RECORDS SHOWN below:
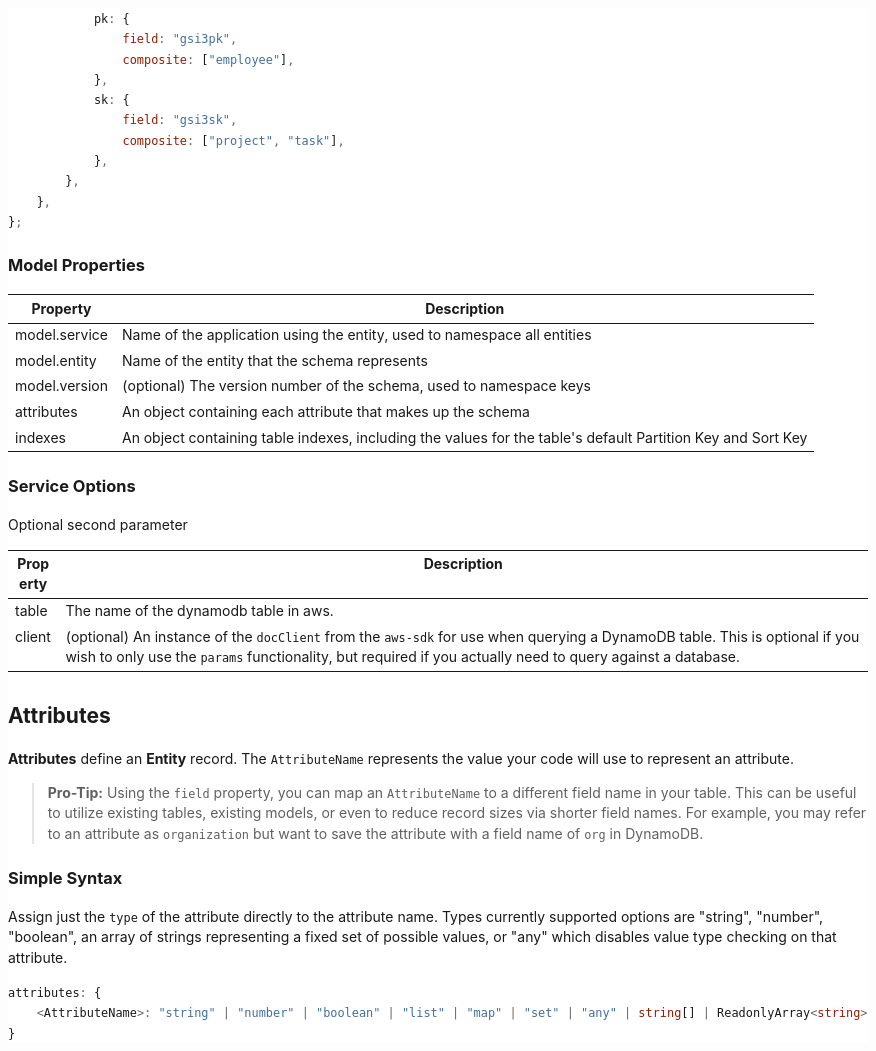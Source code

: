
 ```javascript
			pk: {
				field: "gsi3pk",
				composite: ["employee"],
			},
			sk: {
				field: "gsi3sk",
				composite: ["project", "task"],
			},
		},
	},
};
```

### Model Properties

Property       | Description
-------------- | ----------- 
model.service  | Name of the application using the entity, used to namespace all entities
model.entity   | Name of the entity that the schema represents
model.version  | (optional) The version number of the schema, used to namespace keys
attributes     | An object containing each attribute that makes up the schema
indexes        | An object containing table indexes, including the values for the table's default Partition Key and Sort Key

### Service Options
Optional second parameter

Property | Description
-------- | ----------- 
table    | The name of the dynamodb table in aws.
client   | (optional) An instance of the `docClient` from the `aws-sdk` for use when querying a DynamoDB table. This is optional if you wish to only use the `params` functionality, but required if you actually need to query against a database.

## Attributes
**Attributes** define an **Entity** record. The `AttributeName` represents the value your code will use to represent an attribute.

> **Pro-Tip:**
> Using the `field` property, you can map an `AttributeName` to a different field name in your table. This can be useful to utilize existing tables, existing models, or even to reduce record sizes via shorter field names. For example, you may refer to an attribute as `organization` but want to save the attribute with a field name of `org` in DynamoDB.

### Simple Syntax
Assign just the `type` of the attribute directly to the attribute name. Types currently supported options are "string", "number", "boolean", an array of strings representing a fixed set of possible values, or "any" which disables value type checking on that attribute.
```typescript
attributes: {
	<AttributeName>: "string" | "number" | "boolean" | "list" | "map" | "set" | "any" | string[] | ReadonlyArray<string> 
}
```
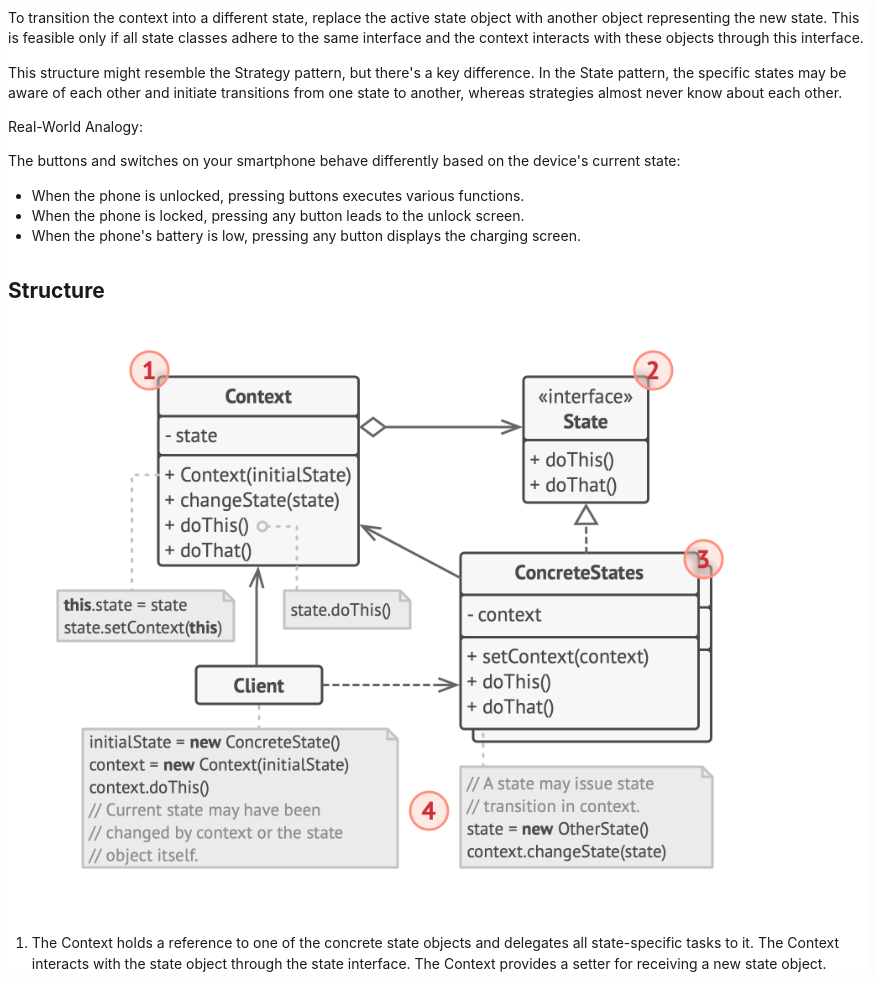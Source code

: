 To transition the context into a different state, replace the active state object with another object representing the new state. This is feasible only if all state classes adhere to the same interface and the context interacts with these objects through this interface.

This structure might resemble the Strategy pattern, but there's a key difference. In the State pattern, the specific states may be aware of each other and initiate transitions from one state to another, whereas strategies almost never know about each other.

Real-World Analogy:

The buttons and switches on your smartphone behave differently based on the device's current state:

- When the phone is unlocked, pressing buttons executes various functions.
- When the phone is locked, pressing any button leads to the unlock screen.
- When the phone's battery is low, pressing any button displays the charging screen.

## Structure

![alt text](image-3.png)

1. The Context holds a reference to one of the concrete state objects and delegates all state-specific tasks to it. The Context interacts with the state object through the state interface. The Context provides a setter for receiving a new state object.
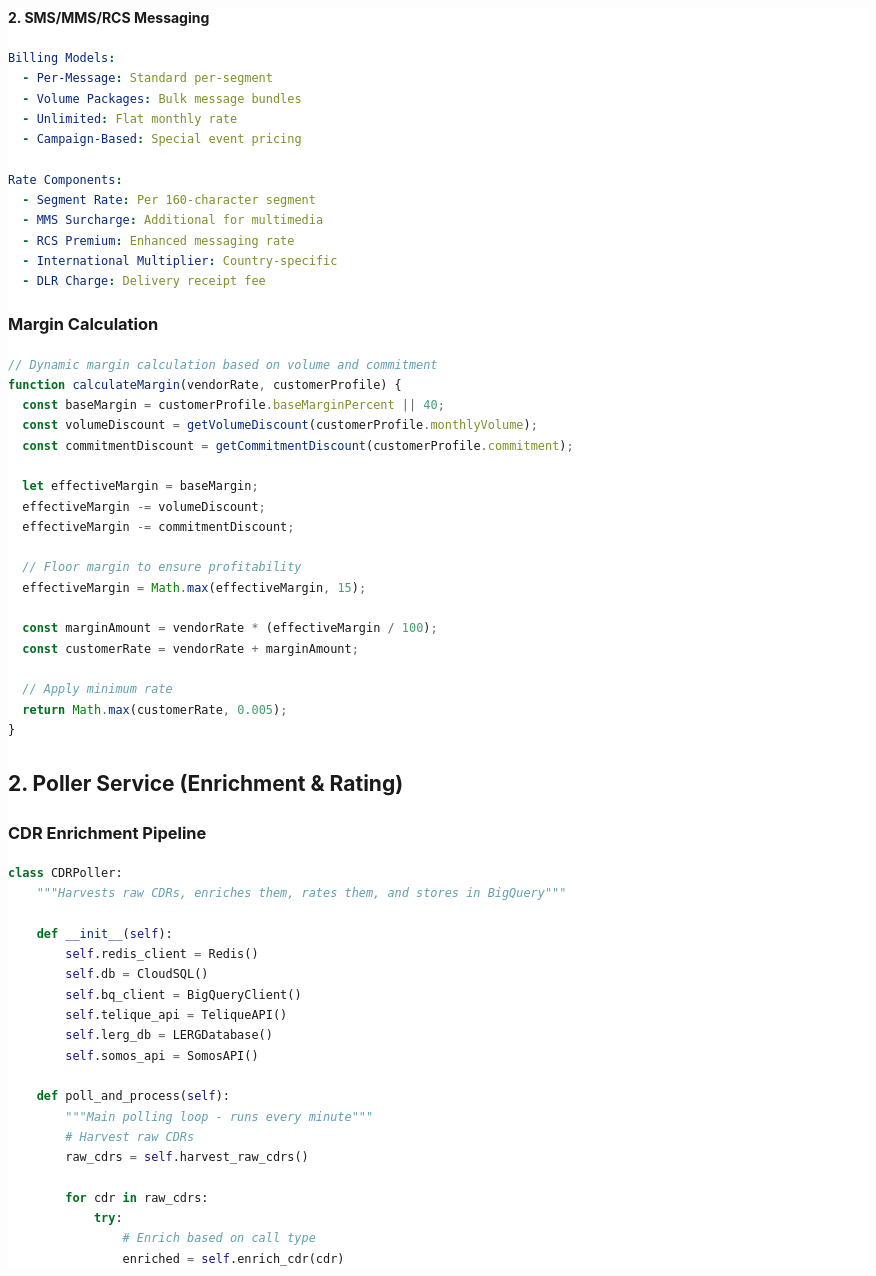 #### 2. SMS/MMS/RCS Messaging
```yaml
Billing Models:
  - Per-Message: Standard per-segment
  - Volume Packages: Bulk message bundles
  - Unlimited: Flat monthly rate
  - Campaign-Based: Special event pricing

Rate Components:
  - Segment Rate: Per 160-character segment
  - MMS Surcharge: Additional for multimedia
  - RCS Premium: Enhanced messaging rate
  - International Multiplier: Country-specific
  - DLR Charge: Delivery receipt fee
```

### Margin Calculation
```javascript
// Dynamic margin calculation based on volume and commitment
function calculateMargin(vendorRate, customerProfile) {
  const baseMargin = customerProfile.baseMarginPercent || 40;
  const volumeDiscount = getVolumeDiscount(customerProfile.monthlyVolume);
  const commitmentDiscount = getCommitmentDiscount(customerProfile.commitment);

  let effectiveMargin = baseMargin;
  effectiveMargin -= volumeDiscount;
  effectiveMargin -= commitmentDiscount;

  // Floor margin to ensure profitability
  effectiveMargin = Math.max(effectiveMargin, 15);

  const marginAmount = vendorRate * (effectiveMargin / 100);
  const customerRate = vendorRate + marginAmount;

  // Apply minimum rate
  return Math.max(customerRate, 0.005);
}
```

## 2. Poller Service (Enrichment & Rating)

### CDR Enrichment Pipeline
```python
class CDRPoller:
    """Harvests raw CDRs, enriches them, rates them, and stores in BigQuery"""
    
    def __init__(self):
        self.redis_client = Redis()
        self.db = CloudSQL()
        self.bq_client = BigQueryClient()
        self.telique_api = TeliqueAPI()
        self.lerg_db = LERGDatabase()
        self.somos_api = SomosAPI()
    
    def poll_and_process(self):
        """Main polling loop - runs every minute"""
        # Harvest raw CDRs
        raw_cdrs = self.harvest_raw_cdrs()
        
        for cdr in raw_cdrs:
            try:
                # Enrich based on call type
                enriched = self.enrich_cdr(cdr)
```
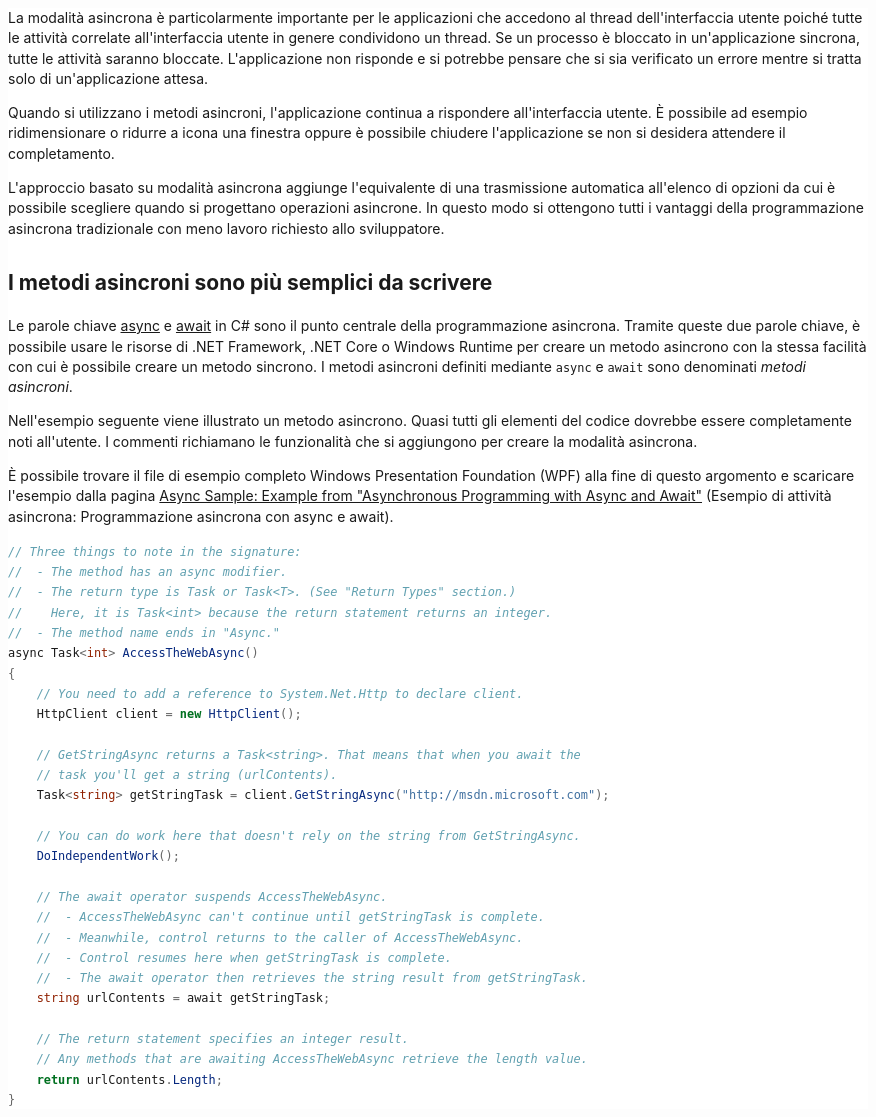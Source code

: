 La modalità asincrona è particolarmente importante per le applicazioni che accedono al thread dell'interfaccia utente poiché tutte le attività correlate all'interfaccia utente in genere condividono un thread. Se un processo è bloccato in un'applicazione sincrona, tutte le attività saranno bloccate. L'applicazione non risponde e si potrebbe pensare che si sia verificato un errore mentre si tratta solo di un'applicazione attesa.  
  
 Quando si utilizzano i metodi asincroni, l'applicazione continua a rispondere all'interfaccia utente. È possibile ad esempio ridimensionare o ridurre a icona una finestra oppure è possibile chiudere l'applicazione se non si desidera attendere il completamento.  
  
 L'approccio basato su modalità asincrona aggiunge l'equivalente di una trasmissione automatica all'elenco di opzioni da cui è possibile scegliere quando si progettano operazioni asincrone. In questo modo si ottengono tutti i vantaggi della programmazione asincrona tradizionale con meno lavoro richiesto allo sviluppatore.  
  
##  <a name="BKMK_HowtoWriteanAsyncMethod"></a> I metodi asincroni sono più semplici da scrivere  
 Le parole chiave [async](../../../../csharp/language-reference/keywords/async.md) e [await](../../../../csharp/language-reference/keywords/await.md) in C# sono il punto centrale della programmazione asincrona. Tramite queste due parole chiave, è possibile usare le risorse di .NET Framework, .NET Core o Windows Runtime per creare un metodo asincrono con la stessa facilità con cui è possibile creare un metodo sincrono. I metodi asincroni definiti mediante `async` e `await` sono denominati *metodi asincroni*.  
  
 Nell'esempio seguente viene illustrato un metodo asincrono. Quasi tutti gli elementi del codice dovrebbe essere completamente noti all'utente. I commenti richiamano le funzionalità che si aggiungono per creare la modalità asincrona.  
  
 È possibile trovare il file di esempio completo Windows Presentation Foundation (WPF) alla fine di questo argomento e scaricare l'esempio dalla pagina [Async Sample: Example from "Asynchronous Programming with Async and Await"](http://go.microsoft.com/fwlink/?LinkID=261549) (Esempio di attività asincrona: Programmazione asincrona con async e await).  
  
```csharp  
// Three things to note in the signature:  
//  - The method has an async modifier.   
//  - The return type is Task or Task<T>. (See "Return Types" section.)  
//    Here, it is Task<int> because the return statement returns an integer.  
//  - The method name ends in "Async."  
async Task<int> AccessTheWebAsync()  
{   
    // You need to add a reference to System.Net.Http to declare client.  
    HttpClient client = new HttpClient();  
  
    // GetStringAsync returns a Task<string>. That means that when you await the  
    // task you'll get a string (urlContents).  
    Task<string> getStringTask = client.GetStringAsync("http://msdn.microsoft.com");  
  
    // You can do work here that doesn't rely on the string from GetStringAsync.  
    DoIndependentWork();  
  
    // The await operator suspends AccessTheWebAsync.  
    //  - AccessTheWebAsync can't continue until getStringTask is complete.  
    //  - Meanwhile, control returns to the caller of AccessTheWebAsync.  
    //  - Control resumes here when getStringTask is complete.   
    //  - The await operator then retrieves the string result from getStringTask.  
    string urlContents = await getStringTask;  
  
    // The return statement specifies an integer result.  
    // Any methods that are awaiting AccessTheWebAsync retrieve the length value.  
    return urlContents.Length;  
}  
```  
  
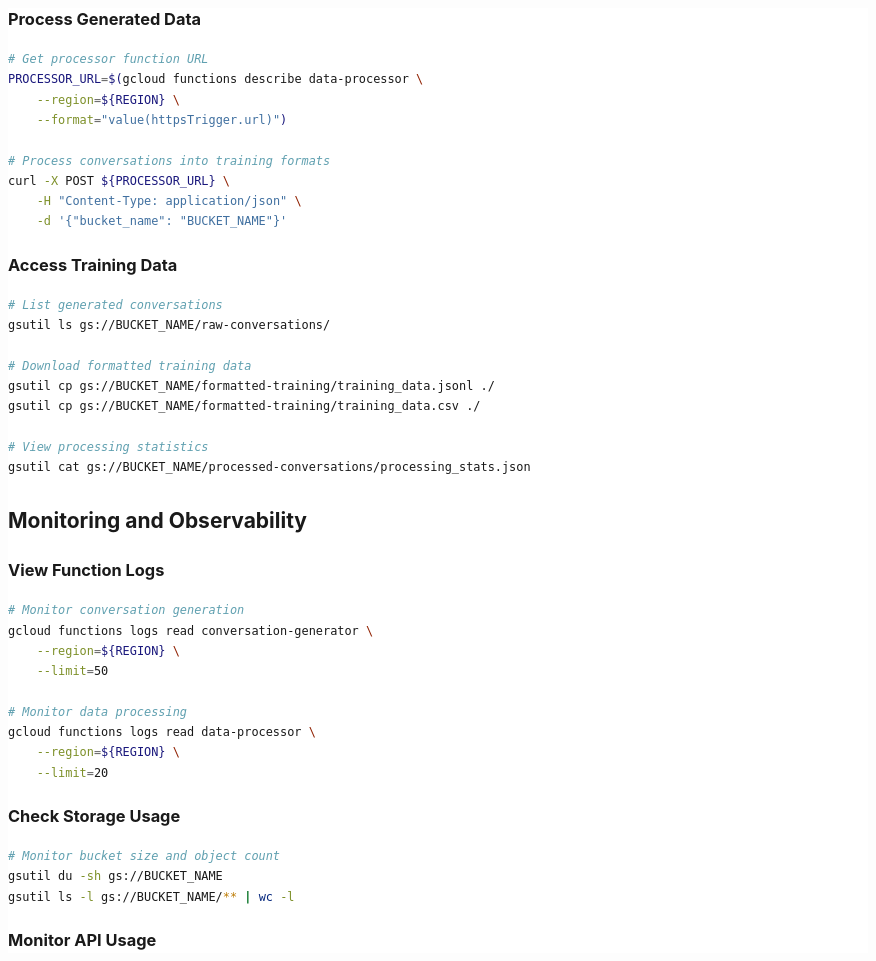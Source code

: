 ### Process Generated Data

```bash
# Get processor function URL
PROCESSOR_URL=$(gcloud functions describe data-processor \
    --region=${REGION} \
    --format="value(httpsTrigger.url)")

# Process conversations into training formats
curl -X POST ${PROCESSOR_URL} \
    -H "Content-Type: application/json" \
    -d '{"bucket_name": "BUCKET_NAME"}'
```

### Access Training Data

```bash
# List generated conversations
gsutil ls gs://BUCKET_NAME/raw-conversations/

# Download formatted training data
gsutil cp gs://BUCKET_NAME/formatted-training/training_data.jsonl ./
gsutil cp gs://BUCKET_NAME/formatted-training/training_data.csv ./

# View processing statistics
gsutil cat gs://BUCKET_NAME/processed-conversations/processing_stats.json
```

## Monitoring and Observability

### View Function Logs

```bash
# Monitor conversation generation
gcloud functions logs read conversation-generator \
    --region=${REGION} \
    --limit=50

# Monitor data processing
gcloud functions logs read data-processor \
    --region=${REGION} \
    --limit=20
```

### Check Storage Usage

```bash
# Monitor bucket size and object count
gsutil du -sh gs://BUCKET_NAME
gsutil ls -l gs://BUCKET_NAME/** | wc -l
```

### Monitor API Usage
End of RECORDS SHOWN.
### TASK GOAL
Please return all lines in the material above that include the word "gcloud".

### YOUR RESPONSE
PROCESSOR_URL=$(gcloud functions describe data-processor \
gcloud functions logs read conversation-generator \
gcloud functions logs read data-processor \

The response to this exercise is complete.